I want to build a datalogger that has multiple receiver channels that run on serial communication protocol RS232 and then collect the information from the channels in a single storage that would be accessed by another controller whenever it gets full.
I'm using Spartan-6 for the job. I figured I could use Ken Chapman's ultra compact uart to use as receivers and then deploy glue logic to store the data in a FIFO of depth equal to \$noofchannels \cdot (\frac{1}{2}.receiverbufferdepth)+ 4\$ assuming the width to be 8 in all the buffers. Now I have three fillstate signals available from this UART:
- Data Present
- Buffer full
- Buffer half full
and I have to attach a channel ID every time I read data from the receiver-buffer so that the controller reading my FIFO would know which data was from which channel-this thing introduces overhead. I want my algorithm to have lowest overhead as possible as in I want it to attach an appropriate chunk of data (bytes) with each identifier. My baud rate is 115.200 kBd and my clock is 16 MHz. I'm thinking of having 4 receiver channels.
At first I decided to run an FSM that would start every time a half-full signal goes high and read from that particular buffer till its data-present
signal goes zero.
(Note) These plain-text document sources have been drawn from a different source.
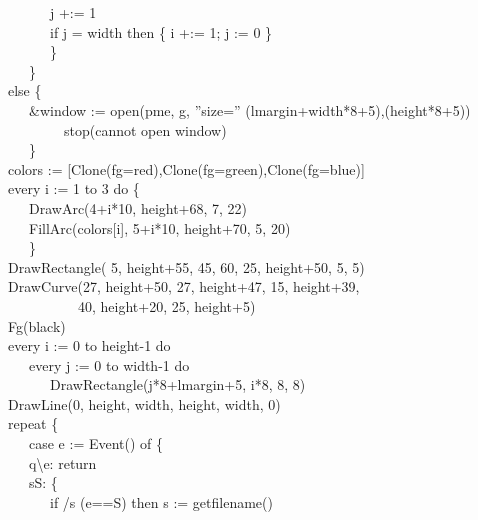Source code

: {\>   \ \ \ \ \ \ j +:= 1 \\
\>   \ \ \ \ \ \ if j = width then \{ i +:= 1; j := 0 \} \\
\>   \ \ \ \ \ \ \} \\
\>   \ \ \ \} \\
\>   else \{ \\
\>   \ \ \ \&window := open({\textquotedbl}pme{\textquotedbl},
{\textquotedbl}g{\textquotedbl},
{\textquotedblright}size={\textquotedblright} {\textbar}{\textbar}
(lmargin+width*8+5){\textbar}{\textbar}{\textquotedbl},{\textquotedbl}{\textbar}{\textbar}(height*8+5))
{\textbar} \\
 \ \ \ \ \ \ \ \ stop({\textquotedbl}cannot open window{\textquotedbl}) \\
\>   \ \ \ \} \\
\>   colors :=
[Clone({\textquotedbl}fg=red{\textquotedbl}),Clone({\textquotedbl}fg=green{\textquotedbl}),Clone({\textquotedbl}fg=blue{\textquotedbl})] \\
\>   every i := 1 to 3 do \{ \\
\>   \ \ \ DrawArc(4+i*10, height+68, 7, 22) \\
\>   \ \ \ FillArc(colors[i], 5+i*10, height+70, 5, 20) \\
\>   \ \ \ \} \\
\>   DrawRectangle( 5, height+55, 45, 60, 25, height+50, 5, 5) \\
\>   DrawCurve(27, height+50, 27, height+47, 15, height+39, \\
\>   \ \ \ \ \ \ \ \ \ \ 40, height+20, 25, height+5) \\
\>   Fg({\textquotedbl}black{\textquotedbl}) \\
\>   every i := 0 to height-1 do \\
\>   \ \ \ every j := 0 to width-1 do \\
\>   \ \ \ \ \ \ DrawRectangle(j*8+lmargin+5, i*8, 8, 8) \\
\>   DrawLine(0, height, width, height, width, 0) \\
\>   repeat \{ \\
\>   \ \ \ case e := Event() of \{ \\
\>   \ \ \ {\textquotedbl}q{\textquotedbl}{\textbar}{\textquotedbl}{\textbackslash}e{\textquotedbl}:
return \\
\>   \ \ \ {\textquotedbl}s{\textquotedbl}{\textbar}{\textquotedbl}S{\textquotedbl}:
\{ \\
\>   \ \ \ \ \ \ if /s {\textbar} (e=={\textquotedbl}S{\textquotedbl})
then s := getfilename() \\
}
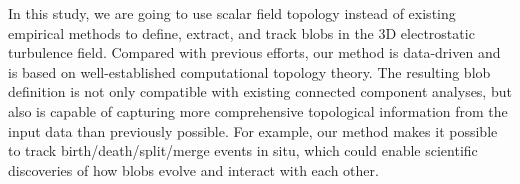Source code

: In this study, we are going to use scalar field topology instead of existing empirical methods to define, extract, and track blobs in the 3D electrostatic turbulence field.  Compared with previous efforts, our method is data-driven and is based on well-established computational topology theory.  The resulting blob definition is not only compatible with existing connected component analyses, but also is capable of capturing more comprehensive topological information from the input data than previously possible.  For example, our method makes it possible to track birth/death/split/merge events in situ, which could enable scientific discoveries of how blobs evolve and interact with each other.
Also I calculated that if I keep the buffer depth 4 at each receiver channels and if reading every byte took 2 cycles then I would still have appropriate clock cycles left to read all of the buffers, write it to a single FIFO and ask the controller to read all of it.
Problem with this approach is that I might lose data in case a channel doesn't send more than 7 bytes ( because kcuart6
has a FIFO of depth 16 which I can't change to 4).
Guys I want suggestions for a fool proof architecture that would ensure that no bytes are lost while my glue logic is reading from receiver buffers and also while the controller is accessing my storage memory (because I can't write while the controller is reading my FIFO).